- [WHAT TO WORK ON] Look through the lines below; wherever the word "scripts" appears, copy that line.

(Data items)
□ □ □ □ □

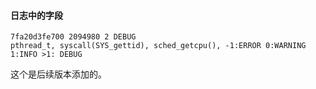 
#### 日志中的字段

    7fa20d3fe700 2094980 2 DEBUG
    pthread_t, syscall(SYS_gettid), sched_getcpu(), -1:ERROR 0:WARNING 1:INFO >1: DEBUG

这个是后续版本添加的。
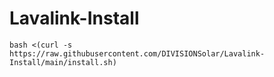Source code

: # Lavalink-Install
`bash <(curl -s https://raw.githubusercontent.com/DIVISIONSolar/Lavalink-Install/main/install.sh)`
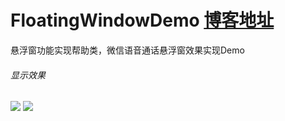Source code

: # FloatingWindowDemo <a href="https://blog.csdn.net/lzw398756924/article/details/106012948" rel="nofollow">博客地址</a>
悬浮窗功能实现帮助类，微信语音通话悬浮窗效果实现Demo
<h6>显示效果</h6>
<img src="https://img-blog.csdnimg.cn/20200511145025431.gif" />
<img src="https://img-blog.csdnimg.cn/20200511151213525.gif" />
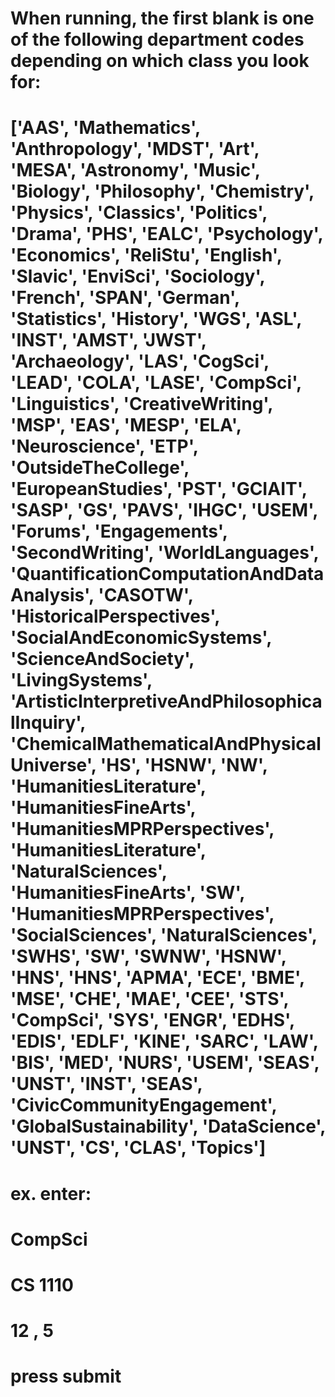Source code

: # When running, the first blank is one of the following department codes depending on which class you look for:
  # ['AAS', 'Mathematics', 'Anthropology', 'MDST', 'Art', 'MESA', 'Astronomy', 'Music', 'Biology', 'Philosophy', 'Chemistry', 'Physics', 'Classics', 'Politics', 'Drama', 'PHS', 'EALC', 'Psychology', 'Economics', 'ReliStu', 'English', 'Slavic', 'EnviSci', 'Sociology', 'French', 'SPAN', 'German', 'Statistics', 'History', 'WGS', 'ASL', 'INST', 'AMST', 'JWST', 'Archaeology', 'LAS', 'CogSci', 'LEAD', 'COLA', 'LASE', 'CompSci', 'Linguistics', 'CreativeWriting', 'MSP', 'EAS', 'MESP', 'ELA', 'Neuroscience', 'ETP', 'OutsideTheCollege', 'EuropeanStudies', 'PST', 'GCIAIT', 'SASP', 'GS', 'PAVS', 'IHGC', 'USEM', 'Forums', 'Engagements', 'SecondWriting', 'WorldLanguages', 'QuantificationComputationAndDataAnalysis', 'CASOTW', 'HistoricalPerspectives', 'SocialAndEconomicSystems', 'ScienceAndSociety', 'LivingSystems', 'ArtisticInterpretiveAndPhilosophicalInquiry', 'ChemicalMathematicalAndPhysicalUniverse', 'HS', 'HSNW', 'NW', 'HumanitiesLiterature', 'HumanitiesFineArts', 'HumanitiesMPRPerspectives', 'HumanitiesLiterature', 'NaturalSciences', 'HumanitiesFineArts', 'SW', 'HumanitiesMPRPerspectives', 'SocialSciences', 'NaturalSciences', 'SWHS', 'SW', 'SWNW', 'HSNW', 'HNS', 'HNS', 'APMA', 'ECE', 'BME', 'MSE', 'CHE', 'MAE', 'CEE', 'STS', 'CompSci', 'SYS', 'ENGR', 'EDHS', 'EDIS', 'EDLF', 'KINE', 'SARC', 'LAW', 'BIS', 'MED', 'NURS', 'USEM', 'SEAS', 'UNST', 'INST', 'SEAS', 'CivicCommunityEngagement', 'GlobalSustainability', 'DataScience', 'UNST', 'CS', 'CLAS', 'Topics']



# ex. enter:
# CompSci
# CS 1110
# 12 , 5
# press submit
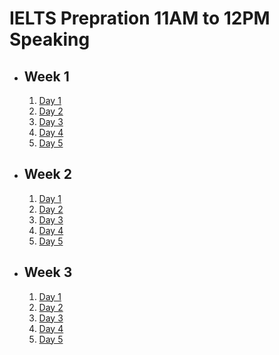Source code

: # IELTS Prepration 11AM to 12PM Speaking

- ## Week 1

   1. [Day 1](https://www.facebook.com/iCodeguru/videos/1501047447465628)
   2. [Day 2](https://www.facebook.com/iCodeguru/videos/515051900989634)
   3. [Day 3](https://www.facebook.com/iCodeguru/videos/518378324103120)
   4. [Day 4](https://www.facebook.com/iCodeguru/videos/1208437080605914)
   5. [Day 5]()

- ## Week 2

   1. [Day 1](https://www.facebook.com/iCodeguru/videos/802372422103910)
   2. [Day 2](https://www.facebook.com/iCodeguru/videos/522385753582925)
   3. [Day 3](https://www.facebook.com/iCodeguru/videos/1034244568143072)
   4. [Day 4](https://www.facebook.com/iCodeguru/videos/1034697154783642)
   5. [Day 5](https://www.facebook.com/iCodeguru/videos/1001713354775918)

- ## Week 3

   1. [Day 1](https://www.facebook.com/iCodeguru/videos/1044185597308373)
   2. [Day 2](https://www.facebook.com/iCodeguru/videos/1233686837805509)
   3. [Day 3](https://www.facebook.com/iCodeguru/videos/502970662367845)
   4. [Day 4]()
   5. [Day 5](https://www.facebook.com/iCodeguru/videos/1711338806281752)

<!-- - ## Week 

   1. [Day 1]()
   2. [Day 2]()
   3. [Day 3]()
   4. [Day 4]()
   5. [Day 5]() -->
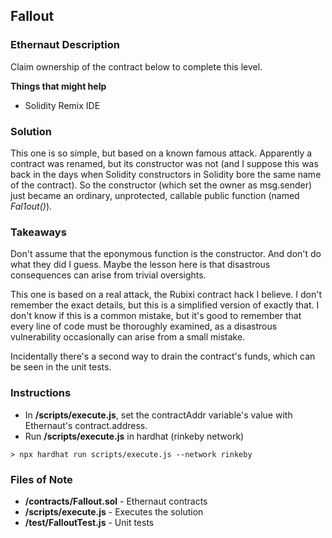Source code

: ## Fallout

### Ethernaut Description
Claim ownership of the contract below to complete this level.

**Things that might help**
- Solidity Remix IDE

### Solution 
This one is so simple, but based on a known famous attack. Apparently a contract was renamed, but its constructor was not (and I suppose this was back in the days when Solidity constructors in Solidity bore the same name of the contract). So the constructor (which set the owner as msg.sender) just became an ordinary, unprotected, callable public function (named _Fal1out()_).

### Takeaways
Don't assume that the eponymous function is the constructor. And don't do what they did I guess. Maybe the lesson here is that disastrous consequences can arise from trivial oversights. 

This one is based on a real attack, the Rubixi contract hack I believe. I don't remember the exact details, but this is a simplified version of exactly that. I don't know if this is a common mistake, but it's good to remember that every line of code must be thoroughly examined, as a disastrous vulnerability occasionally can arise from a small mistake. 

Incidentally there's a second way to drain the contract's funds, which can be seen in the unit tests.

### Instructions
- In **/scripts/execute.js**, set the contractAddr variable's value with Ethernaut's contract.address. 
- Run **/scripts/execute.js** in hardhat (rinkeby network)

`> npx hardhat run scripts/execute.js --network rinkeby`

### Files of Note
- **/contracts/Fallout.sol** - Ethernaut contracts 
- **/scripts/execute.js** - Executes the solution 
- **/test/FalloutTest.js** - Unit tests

□ □ □ □ □

- [RESPONSE TO THE TASK]
- In **/scripts/execute.js**, set the contractAddr variable's value with Ethernaut's contract.address. 
- Run **/scripts/execute.js** in hardhat (rinkeby network)
`> npx hardhat run scripts/execute.js --network rinkeby`
- **/scripts/execute.js** - Executes the solution 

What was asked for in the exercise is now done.